By John Killick. School of History, Leeds University, Ret’d.

This paper is preliminary. Please do not cite without permission from the author. E-mail address for contact:

It has been conventional wisdom for many years that very few migrants—possibly only one per cent—returned to Europe in the sailing ship era because of the hardships of the voyage. Raymond Cohn summarized the best sources in his recent book. Mass Migration under Sail (2009), pp. 10-11, and concluded that migration ‘in virtually all cases was permanent’. The long and hazardous outward voyage made return unlikely, and often there was little to go back to.
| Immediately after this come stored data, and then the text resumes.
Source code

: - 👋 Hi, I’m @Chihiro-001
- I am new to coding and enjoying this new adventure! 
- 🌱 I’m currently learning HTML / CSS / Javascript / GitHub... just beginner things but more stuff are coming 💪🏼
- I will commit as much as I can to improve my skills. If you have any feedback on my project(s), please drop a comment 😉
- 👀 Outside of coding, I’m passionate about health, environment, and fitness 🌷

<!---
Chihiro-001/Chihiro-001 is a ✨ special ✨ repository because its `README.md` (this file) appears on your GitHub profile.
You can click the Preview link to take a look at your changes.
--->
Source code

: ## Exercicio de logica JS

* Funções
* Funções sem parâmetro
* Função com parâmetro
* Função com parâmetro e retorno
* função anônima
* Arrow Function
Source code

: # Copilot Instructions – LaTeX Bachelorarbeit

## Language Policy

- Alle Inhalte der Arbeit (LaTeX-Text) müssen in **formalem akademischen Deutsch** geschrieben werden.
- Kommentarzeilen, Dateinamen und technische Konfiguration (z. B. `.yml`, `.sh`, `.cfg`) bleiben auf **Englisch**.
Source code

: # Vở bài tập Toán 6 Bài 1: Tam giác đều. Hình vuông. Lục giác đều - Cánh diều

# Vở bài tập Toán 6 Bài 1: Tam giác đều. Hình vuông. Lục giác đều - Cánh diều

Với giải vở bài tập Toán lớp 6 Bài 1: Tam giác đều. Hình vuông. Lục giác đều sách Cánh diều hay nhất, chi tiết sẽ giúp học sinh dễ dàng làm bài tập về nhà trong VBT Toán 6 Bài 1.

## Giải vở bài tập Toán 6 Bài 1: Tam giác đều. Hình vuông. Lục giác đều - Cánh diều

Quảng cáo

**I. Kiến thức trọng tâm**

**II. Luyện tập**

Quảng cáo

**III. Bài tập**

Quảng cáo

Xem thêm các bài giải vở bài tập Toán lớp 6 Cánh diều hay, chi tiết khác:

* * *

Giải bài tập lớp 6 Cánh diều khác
Nearly all migration historians agree with this low rate, but a minority have suggested there was a larger return migration. In particular, Wilbur Shepperson, Emigration and Disenchantment (1965) researched the biographical accounts of 50 returnees – including many famous names – Cobbett, Kemble, Nuttall, Trollope etc. to show what they thought of the US, and why they left. This is convincing as social analysis, but is too small a number for statistical conclusions. Shepperson shows how they came in many varieties – farmers, mechanics, professionals etc. – each with personal reasons for return, but it is arguable they were in the main a special literary group.
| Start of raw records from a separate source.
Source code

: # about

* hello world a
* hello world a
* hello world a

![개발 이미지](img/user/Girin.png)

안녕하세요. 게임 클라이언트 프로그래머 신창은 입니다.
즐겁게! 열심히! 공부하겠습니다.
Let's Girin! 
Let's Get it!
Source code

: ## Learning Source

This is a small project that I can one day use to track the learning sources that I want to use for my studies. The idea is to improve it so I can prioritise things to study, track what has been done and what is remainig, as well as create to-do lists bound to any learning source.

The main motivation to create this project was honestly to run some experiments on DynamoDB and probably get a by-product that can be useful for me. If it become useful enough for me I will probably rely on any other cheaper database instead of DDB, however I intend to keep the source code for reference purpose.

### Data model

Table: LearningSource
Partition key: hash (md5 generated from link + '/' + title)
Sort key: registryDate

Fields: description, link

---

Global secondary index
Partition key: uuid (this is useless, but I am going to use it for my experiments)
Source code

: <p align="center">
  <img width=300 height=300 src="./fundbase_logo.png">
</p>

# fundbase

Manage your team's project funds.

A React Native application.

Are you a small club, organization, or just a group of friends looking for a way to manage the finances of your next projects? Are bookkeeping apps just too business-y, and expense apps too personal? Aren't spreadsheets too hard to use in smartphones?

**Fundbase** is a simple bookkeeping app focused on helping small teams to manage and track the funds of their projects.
The aim of this paper is to buttress Shepperson’s case from more mundane sources– first from the Cope packets which kept passenger lists from all their eastbound packets – about 25000 names over 50 years; Second by checking the British press for return passenger details more fully– which probably Shepperson was not able to do,- and thirdly from some British government reports in the mid and late 1850s, not yet thoroughly utilised. For this see the final section of Killick, ‘Transatlantic steerage fares’.

My thesis is that the return migration was larger than previously thought, and was strongly tied to general trade and migration conditions. A small proportion of those attracted by the booms, fled immediately during the following financial crisis, and more in the subsequent depressions. This has implications for what we think about the transatlantic crossing pre steam. This was less arduous and horrific than often painted - the new packet ships after 1818 made return relatively easy, and even re-emigration possible. Similarly frequent returns suggest the Anglo-American contrast were less marked, and the economic gains from emigration less obvious than often suggested at least in the east. The social and political contrasts remained of course, and there were huge differences between groups.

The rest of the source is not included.